EXERCISE AIM: Copy out the data word for word. The images are not part of the copy.

══ INPUT FOR THIS TASK

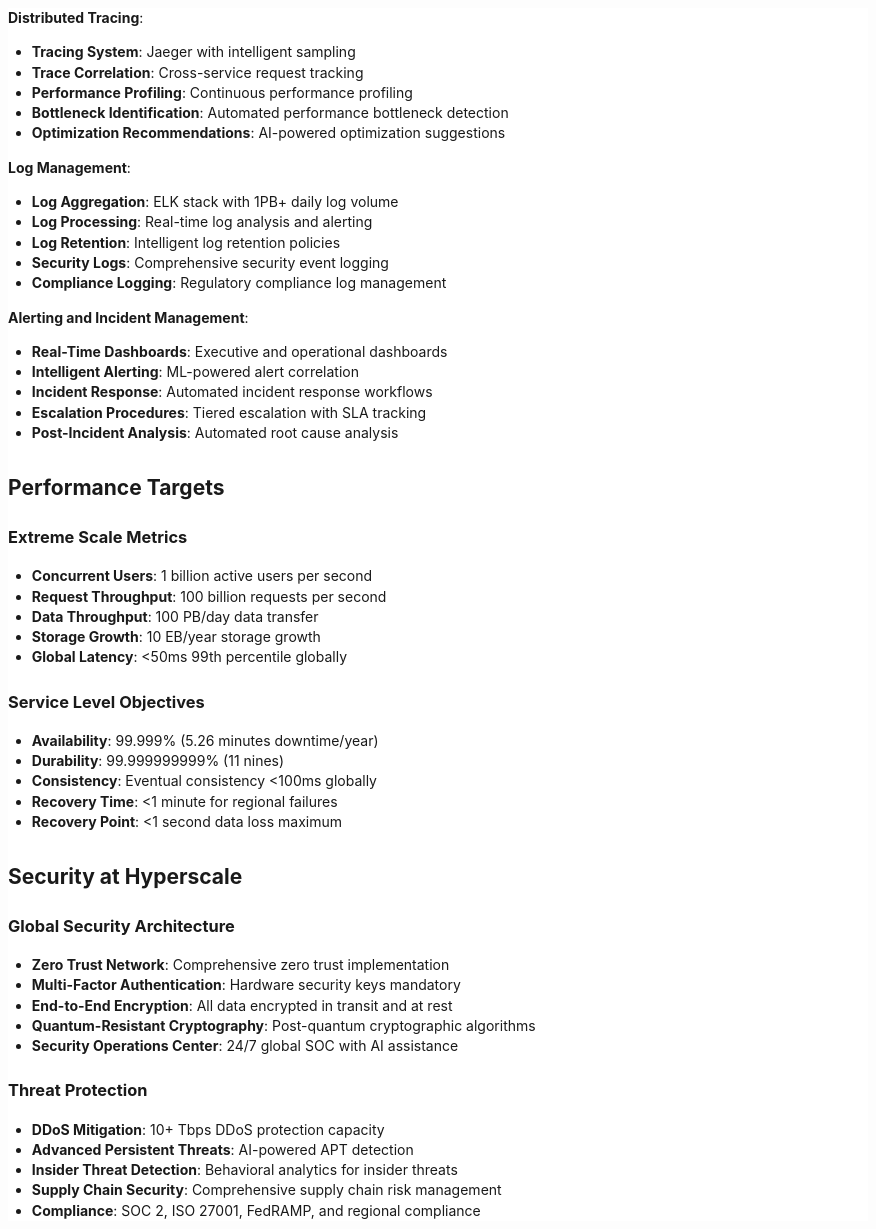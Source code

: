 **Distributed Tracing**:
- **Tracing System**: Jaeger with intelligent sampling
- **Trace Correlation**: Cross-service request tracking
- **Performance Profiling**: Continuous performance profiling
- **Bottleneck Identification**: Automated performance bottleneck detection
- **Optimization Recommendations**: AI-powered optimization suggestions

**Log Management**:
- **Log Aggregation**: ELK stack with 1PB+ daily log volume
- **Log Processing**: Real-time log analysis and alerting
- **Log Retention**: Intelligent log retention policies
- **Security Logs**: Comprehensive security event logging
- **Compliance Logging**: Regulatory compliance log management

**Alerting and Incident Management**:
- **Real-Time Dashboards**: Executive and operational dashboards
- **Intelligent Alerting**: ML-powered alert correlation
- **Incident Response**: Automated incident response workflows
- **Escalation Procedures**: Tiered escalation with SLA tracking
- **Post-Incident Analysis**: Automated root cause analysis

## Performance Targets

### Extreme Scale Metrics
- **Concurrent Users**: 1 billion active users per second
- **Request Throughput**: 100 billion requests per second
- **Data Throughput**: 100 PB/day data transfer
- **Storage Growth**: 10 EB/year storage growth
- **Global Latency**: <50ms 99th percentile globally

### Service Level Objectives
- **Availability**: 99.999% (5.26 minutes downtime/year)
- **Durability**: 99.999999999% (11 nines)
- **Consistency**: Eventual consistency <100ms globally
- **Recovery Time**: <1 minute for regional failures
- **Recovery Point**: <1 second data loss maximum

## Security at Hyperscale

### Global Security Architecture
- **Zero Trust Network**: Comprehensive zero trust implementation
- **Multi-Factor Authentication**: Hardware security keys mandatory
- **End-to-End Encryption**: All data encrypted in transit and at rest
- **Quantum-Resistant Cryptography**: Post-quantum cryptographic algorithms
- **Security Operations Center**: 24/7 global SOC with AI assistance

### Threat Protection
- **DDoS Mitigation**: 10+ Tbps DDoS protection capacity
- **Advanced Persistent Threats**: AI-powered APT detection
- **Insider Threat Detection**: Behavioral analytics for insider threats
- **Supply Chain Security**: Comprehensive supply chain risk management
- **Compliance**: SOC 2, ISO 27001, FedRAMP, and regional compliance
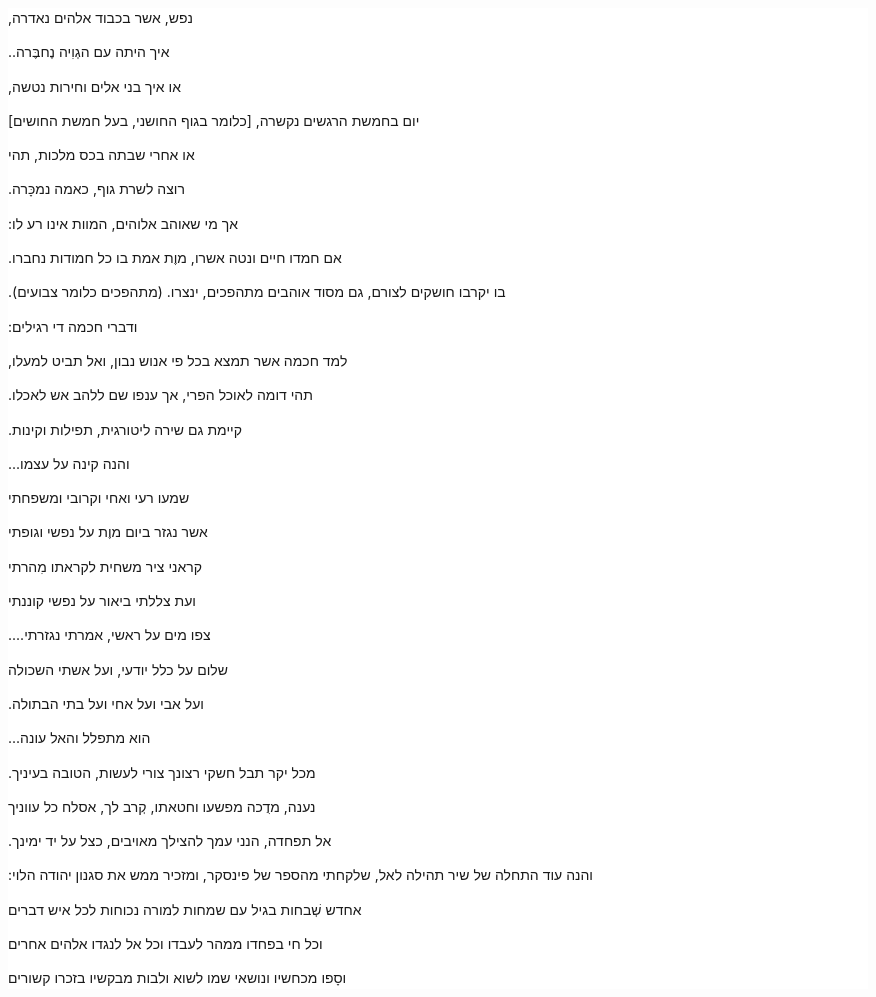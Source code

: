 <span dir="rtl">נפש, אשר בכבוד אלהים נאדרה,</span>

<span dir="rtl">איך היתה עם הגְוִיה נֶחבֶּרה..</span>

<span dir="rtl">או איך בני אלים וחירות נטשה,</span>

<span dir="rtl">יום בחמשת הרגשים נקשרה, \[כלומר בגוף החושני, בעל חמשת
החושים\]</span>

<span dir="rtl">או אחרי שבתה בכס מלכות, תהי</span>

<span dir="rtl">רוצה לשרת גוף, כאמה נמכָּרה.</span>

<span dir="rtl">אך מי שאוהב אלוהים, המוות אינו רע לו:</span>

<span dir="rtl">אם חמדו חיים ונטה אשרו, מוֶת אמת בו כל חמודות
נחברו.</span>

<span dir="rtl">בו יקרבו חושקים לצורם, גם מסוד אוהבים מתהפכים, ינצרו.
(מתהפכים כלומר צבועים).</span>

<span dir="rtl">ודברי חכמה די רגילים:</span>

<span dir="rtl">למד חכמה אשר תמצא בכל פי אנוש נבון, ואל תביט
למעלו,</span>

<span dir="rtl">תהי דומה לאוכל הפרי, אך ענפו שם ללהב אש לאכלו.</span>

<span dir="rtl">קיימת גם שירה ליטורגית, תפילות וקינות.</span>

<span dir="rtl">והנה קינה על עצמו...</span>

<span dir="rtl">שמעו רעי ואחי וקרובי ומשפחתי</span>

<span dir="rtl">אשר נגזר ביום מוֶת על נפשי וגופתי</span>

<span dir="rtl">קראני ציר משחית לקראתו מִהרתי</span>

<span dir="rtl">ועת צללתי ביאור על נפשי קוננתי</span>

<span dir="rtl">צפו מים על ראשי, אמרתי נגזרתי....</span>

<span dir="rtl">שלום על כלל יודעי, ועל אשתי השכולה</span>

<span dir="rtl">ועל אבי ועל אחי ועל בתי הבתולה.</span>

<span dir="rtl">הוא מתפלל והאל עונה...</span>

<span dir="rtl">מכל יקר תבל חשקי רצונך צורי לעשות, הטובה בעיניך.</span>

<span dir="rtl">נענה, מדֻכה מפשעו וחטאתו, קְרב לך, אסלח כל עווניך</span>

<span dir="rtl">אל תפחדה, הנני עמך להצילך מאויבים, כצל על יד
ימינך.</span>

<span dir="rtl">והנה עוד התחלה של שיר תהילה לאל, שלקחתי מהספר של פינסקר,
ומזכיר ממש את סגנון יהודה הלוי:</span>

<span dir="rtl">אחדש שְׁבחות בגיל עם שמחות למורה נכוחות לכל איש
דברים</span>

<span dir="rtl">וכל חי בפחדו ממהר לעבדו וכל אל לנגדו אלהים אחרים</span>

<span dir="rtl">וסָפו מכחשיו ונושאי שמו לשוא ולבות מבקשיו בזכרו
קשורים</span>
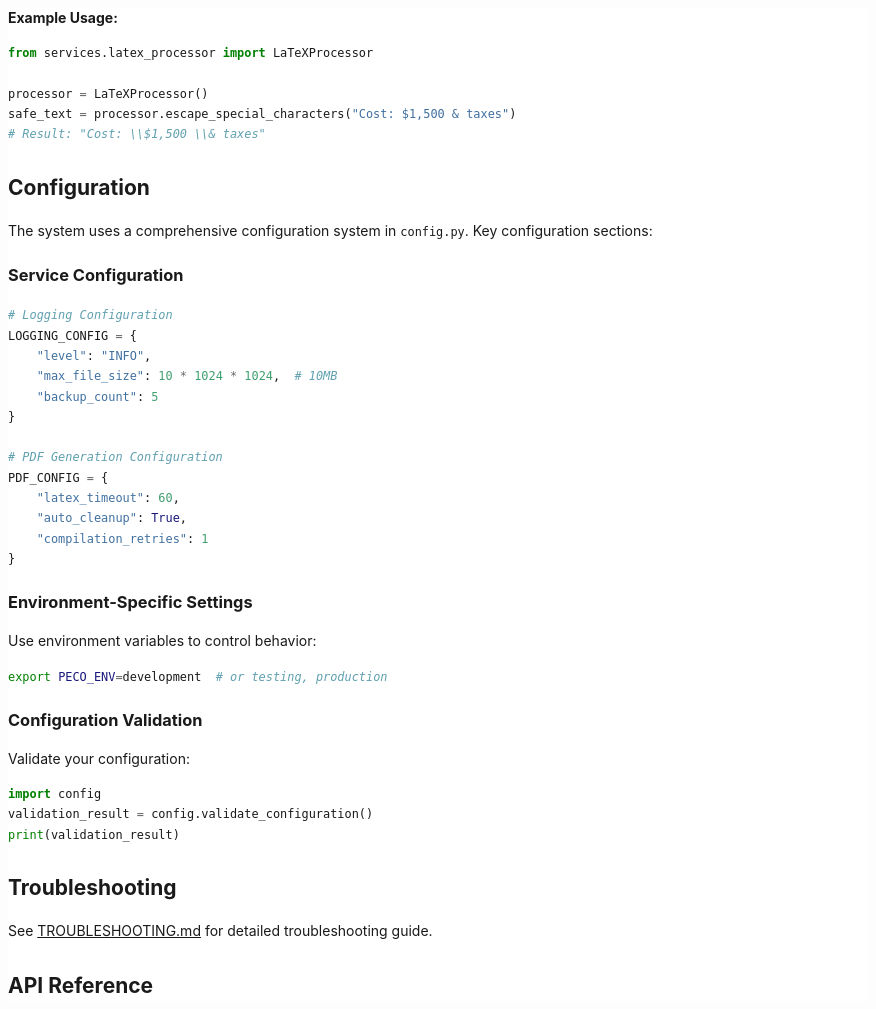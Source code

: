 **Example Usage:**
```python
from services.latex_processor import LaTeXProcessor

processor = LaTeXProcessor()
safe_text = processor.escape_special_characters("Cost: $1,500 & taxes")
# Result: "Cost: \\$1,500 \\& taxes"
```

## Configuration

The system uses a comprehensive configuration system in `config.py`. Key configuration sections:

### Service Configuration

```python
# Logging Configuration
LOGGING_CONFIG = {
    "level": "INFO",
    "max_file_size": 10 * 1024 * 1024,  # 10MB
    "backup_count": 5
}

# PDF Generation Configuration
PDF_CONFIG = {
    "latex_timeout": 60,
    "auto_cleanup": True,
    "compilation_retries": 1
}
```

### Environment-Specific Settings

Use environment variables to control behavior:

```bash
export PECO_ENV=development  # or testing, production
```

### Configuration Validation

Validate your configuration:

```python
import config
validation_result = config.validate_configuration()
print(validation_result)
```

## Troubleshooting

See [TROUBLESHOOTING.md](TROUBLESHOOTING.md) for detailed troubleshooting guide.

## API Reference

════

EXPECTED ANSWER:
Source code

: **Distributed Tracing**:
- **Tracing System**: Jaeger with intelligent sampling
- **Trace Correlation**: Cross-service request tracking
- **Performance Profiling**: Continuous performance profiling
- **Bottleneck Identification**: Automated performance bottleneck detection
- **Optimization Recommendations**: AI-powered optimization suggestions

**Log Management**:
- **Log Aggregation**: ELK stack with 1PB+ daily log volume
- **Log Processing**: Real-time log analysis and alerting
- **Log Retention**: Intelligent log retention policies
- **Security Logs**: Comprehensive security event logging
- **Compliance Logging**: Regulatory compliance log management

**Alerting and Incident Management**:
- **Real-Time Dashboards**: Executive and operational dashboards
- **Intelligent Alerting**: ML-powered alert correlation
- **Incident Response**: Automated incident response workflows
- **Escalation Procedures**: Tiered escalation with SLA tracking
- **Post-Incident Analysis**: Automated root cause analysis

## Performance Targets

### Extreme Scale Metrics
- **Concurrent Users**: 1 billion active users per second
- **Request Throughput**: 100 billion requests per second
- **Data Throughput**: 100 PB/day data transfer
- **Storage Growth**: 10 EB/year storage growth
- **Global Latency**: <50ms 99th percentile globally

### Service Level Objectives
- **Availability**: 99.999% (5.26 minutes downtime/year)
- **Durability**: 99.999999999% (11 nines)
- **Consistency**: Eventual consistency <100ms globally
- **Recovery Time**: <1 minute for regional failures
- **Recovery Point**: <1 second data loss maximum

## Security at Hyperscale

### Global Security Architecture
- **Zero Trust Network**: Comprehensive zero trust implementation
- **Multi-Factor Authentication**: Hardware security keys mandatory
- **End-to-End Encryption**: All data encrypted in transit and at rest
- **Quantum-Resistant Cryptography**: Post-quantum cryptographic algorithms
- **Security Operations Center**: 24/7 global SOC with AI assistance

### Threat Protection
- **DDoS Mitigation**: 10+ Tbps DDoS protection capacity
- **Advanced Persistent Threats**: AI-powered APT detection
- **Insider Threat Detection**: Behavioral analytics for insider threats
- **Supply Chain Security**: Comprehensive supply chain risk management
- **Compliance**: SOC 2, ISO 27001, FedRAMP, and regional compliance
Source code

: <span dir="rtl">נפש, אשר בכבוד אלהים נאדרה,</span>

<span dir="rtl">איך היתה עם הגְוִיה נֶחבֶּרה..</span>

<span dir="rtl">או איך בני אלים וחירות נטשה,</span>

<span dir="rtl">יום בחמשת הרגשים נקשרה, \[כלומר בגוף החושני, בעל חמשת
החושים\]</span>

<span dir="rtl">או אחרי שבתה בכס מלכות, תהי</span>

<span dir="rtl">רוצה לשרת גוף, כאמה נמכָּרה.</span>

<span dir="rtl">אך מי שאוהב אלוהים, המוות אינו רע לו:</span>

<span dir="rtl">אם חמדו חיים ונטה אשרו, מוֶת אמת בו כל חמודות
נחברו.</span>

<span dir="rtl">בו יקרבו חושקים לצורם, גם מסוד אוהבים מתהפכים, ינצרו.
(מתהפכים כלומר צבועים).</span>

<span dir="rtl">ודברי חכמה די רגילים:</span>

<span dir="rtl">למד חכמה אשר תמצא בכל פי אנוש נבון, ואל תביט
למעלו,</span>

<span dir="rtl">תהי דומה לאוכל הפרי, אך ענפו שם ללהב אש לאכלו.</span>

<span dir="rtl">קיימת גם שירה ליטורגית, תפילות וקינות.</span>

<span dir="rtl">והנה קינה על עצמו...</span>

<span dir="rtl">שמעו רעי ואחי וקרובי ומשפחתי</span>

<span dir="rtl">אשר נגזר ביום מוֶת על נפשי וגופתי</span>

<span dir="rtl">קראני ציר משחית לקראתו מִהרתי</span>

<span dir="rtl">ועת צללתי ביאור על נפשי קוננתי</span>

<span dir="rtl">צפו מים על ראשי, אמרתי נגזרתי....</span>

<span dir="rtl">שלום על כלל יודעי, ועל אשתי השכולה</span>

<span dir="rtl">ועל אבי ועל אחי ועל בתי הבתולה.</span>

<span dir="rtl">הוא מתפלל והאל עונה...</span>

<span dir="rtl">מכל יקר תבל חשקי רצונך צורי לעשות, הטובה בעיניך.</span>

<span dir="rtl">נענה, מדֻכה מפשעו וחטאתו, קְרב לך, אסלח כל עווניך</span>

<span dir="rtl">אל תפחדה, הנני עמך להצילך מאויבים, כצל על יד
ימינך.</span>

<span dir="rtl">והנה עוד התחלה של שיר תהילה לאל, שלקחתי מהספר של פינסקר,
ומזכיר ממש את סגנון יהודה הלוי:</span>

<span dir="rtl">אחדש שְׁבחות בגיל עם שמחות למורה נכוחות לכל איש
דברים</span>

<span dir="rtl">וכל חי בפחדו ממהר לעבדו וכל אל לנגדו אלהים אחרים</span>

<span dir="rtl">וסָפו מכחשיו ונושאי שמו לשוא ולבות מבקשיו בזכרו
קשורים</span>
Source code

: **Example Usage:**
```python
from services.latex_processor import LaTeXProcessor

processor = LaTeXProcessor()
safe_text = processor.escape_special_characters("Cost: $1,500 & taxes")
# Result: "Cost: \\$1,500 \\& taxes"
```

## Configuration

The system uses a comprehensive configuration system in `config.py`. Key configuration sections:

### Service Configuration

```python
# Logging Configuration
LOGGING_CONFIG = {
    "level": "INFO",
    "max_file_size": 10 * 1024 * 1024,  # 10MB
    "backup_count": 5
}

# PDF Generation Configuration
PDF_CONFIG = {
    "latex_timeout": 60,
    "auto_cleanup": True,
    "compilation_retries": 1
}
```

### Environment-Specific Settings

Use environment variables to control behavior:

```bash
export PECO_ENV=development  # or testing, production
```

### Configuration Validation

Validate your configuration:

```python
import config
validation_result = config.validate_configuration()
print(validation_result)
```

## Troubleshooting

See [TROUBLESHOOTING.md](TROUBLESHOOTING.md) for detailed troubleshooting guide.

## API Reference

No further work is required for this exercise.